Assigned task
Reproduce nothing but the lines from the start of the material through the line that includes "notice two things.", both ends included, and omit every picture.

Information provided
--*--

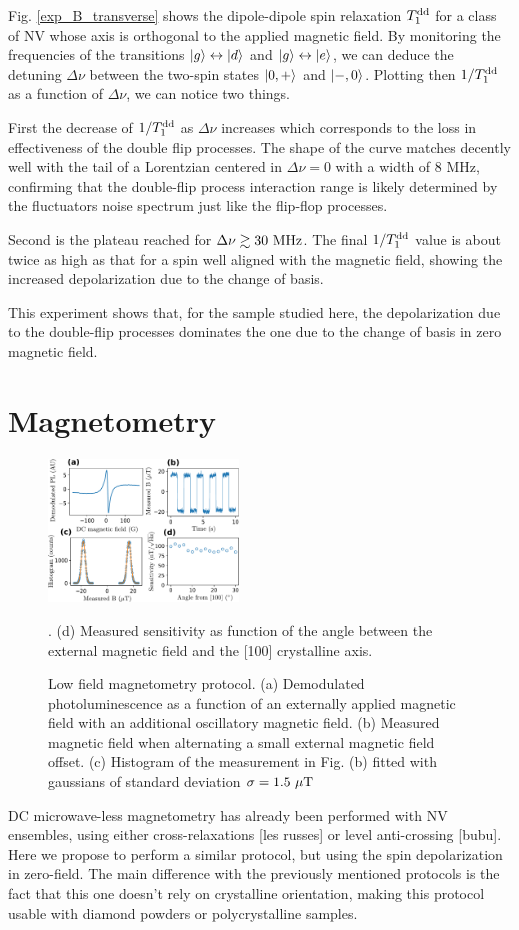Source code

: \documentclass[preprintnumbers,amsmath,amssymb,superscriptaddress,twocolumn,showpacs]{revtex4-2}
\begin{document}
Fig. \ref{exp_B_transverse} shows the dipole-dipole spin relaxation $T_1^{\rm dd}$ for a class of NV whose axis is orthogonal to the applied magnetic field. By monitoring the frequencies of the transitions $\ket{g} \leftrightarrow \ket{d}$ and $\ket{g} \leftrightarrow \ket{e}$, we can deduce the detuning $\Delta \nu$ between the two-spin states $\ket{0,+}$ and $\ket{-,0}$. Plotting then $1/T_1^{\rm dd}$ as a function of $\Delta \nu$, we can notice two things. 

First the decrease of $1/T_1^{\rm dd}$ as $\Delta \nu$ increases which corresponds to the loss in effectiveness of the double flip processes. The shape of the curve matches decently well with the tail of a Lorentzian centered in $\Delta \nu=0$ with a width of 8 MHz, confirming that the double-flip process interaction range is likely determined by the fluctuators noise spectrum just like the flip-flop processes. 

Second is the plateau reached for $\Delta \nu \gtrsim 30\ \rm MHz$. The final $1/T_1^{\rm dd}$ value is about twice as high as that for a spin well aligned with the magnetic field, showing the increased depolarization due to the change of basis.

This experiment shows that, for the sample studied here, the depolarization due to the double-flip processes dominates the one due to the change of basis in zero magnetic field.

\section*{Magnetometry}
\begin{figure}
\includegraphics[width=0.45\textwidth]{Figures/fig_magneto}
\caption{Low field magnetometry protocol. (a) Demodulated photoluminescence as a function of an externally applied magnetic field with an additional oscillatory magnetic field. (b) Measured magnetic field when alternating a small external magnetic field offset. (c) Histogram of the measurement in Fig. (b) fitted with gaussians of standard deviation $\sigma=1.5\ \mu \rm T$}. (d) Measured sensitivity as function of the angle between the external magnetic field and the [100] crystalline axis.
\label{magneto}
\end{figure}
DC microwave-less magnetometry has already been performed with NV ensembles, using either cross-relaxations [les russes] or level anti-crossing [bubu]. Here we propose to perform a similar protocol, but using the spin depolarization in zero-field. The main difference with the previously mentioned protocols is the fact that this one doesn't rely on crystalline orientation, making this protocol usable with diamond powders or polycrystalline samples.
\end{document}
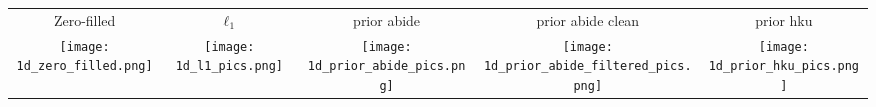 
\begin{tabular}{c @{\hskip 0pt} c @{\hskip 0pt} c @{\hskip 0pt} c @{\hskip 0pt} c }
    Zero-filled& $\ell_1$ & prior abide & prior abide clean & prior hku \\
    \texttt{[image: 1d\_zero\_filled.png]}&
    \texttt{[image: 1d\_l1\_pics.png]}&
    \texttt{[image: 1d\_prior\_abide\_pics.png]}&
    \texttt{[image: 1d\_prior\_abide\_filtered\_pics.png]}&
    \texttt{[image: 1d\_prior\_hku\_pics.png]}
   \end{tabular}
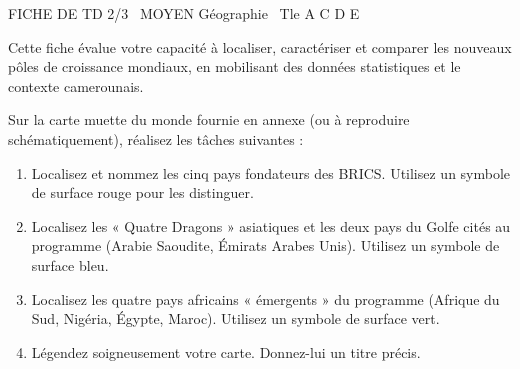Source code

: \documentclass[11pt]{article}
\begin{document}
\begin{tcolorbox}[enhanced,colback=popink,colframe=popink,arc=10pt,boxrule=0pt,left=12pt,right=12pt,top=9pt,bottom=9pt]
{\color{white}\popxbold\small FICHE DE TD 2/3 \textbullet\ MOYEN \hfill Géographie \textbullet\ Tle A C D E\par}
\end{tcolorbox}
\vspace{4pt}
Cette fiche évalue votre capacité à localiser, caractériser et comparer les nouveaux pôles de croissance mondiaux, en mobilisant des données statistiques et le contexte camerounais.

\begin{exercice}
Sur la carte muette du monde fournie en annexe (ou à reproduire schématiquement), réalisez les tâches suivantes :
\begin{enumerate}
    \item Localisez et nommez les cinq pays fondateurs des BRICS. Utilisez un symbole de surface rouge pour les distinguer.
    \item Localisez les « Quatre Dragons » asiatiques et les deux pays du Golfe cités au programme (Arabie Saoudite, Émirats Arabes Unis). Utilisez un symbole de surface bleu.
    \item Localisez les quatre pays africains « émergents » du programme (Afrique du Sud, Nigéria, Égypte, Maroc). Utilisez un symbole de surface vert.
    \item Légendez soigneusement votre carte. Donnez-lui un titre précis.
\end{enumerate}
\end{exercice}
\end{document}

--*--

Your response
Source code

: \documentclass[preprintnumbers,amsmath,amssymb,superscriptaddress,twocolumn,showpacs]{revtex4-2}
\begin{document}
Fig. \ref{exp_B_transverse} shows the dipole-dipole spin relaxation $T_1^{\rm dd}$ for a class of NV whose axis is orthogonal to the applied magnetic field. By monitoring the frequencies of the transitions $\ket{g} \leftrightarrow \ket{d}$ and $\ket{g} \leftrightarrow \ket{e}$, we can deduce the detuning $\Delta \nu$ between the two-spin states $\ket{0,+}$ and $\ket{-,0}$. Plotting then $1/T_1^{\rm dd}$ as a function of $\Delta \nu$, we can notice two things. 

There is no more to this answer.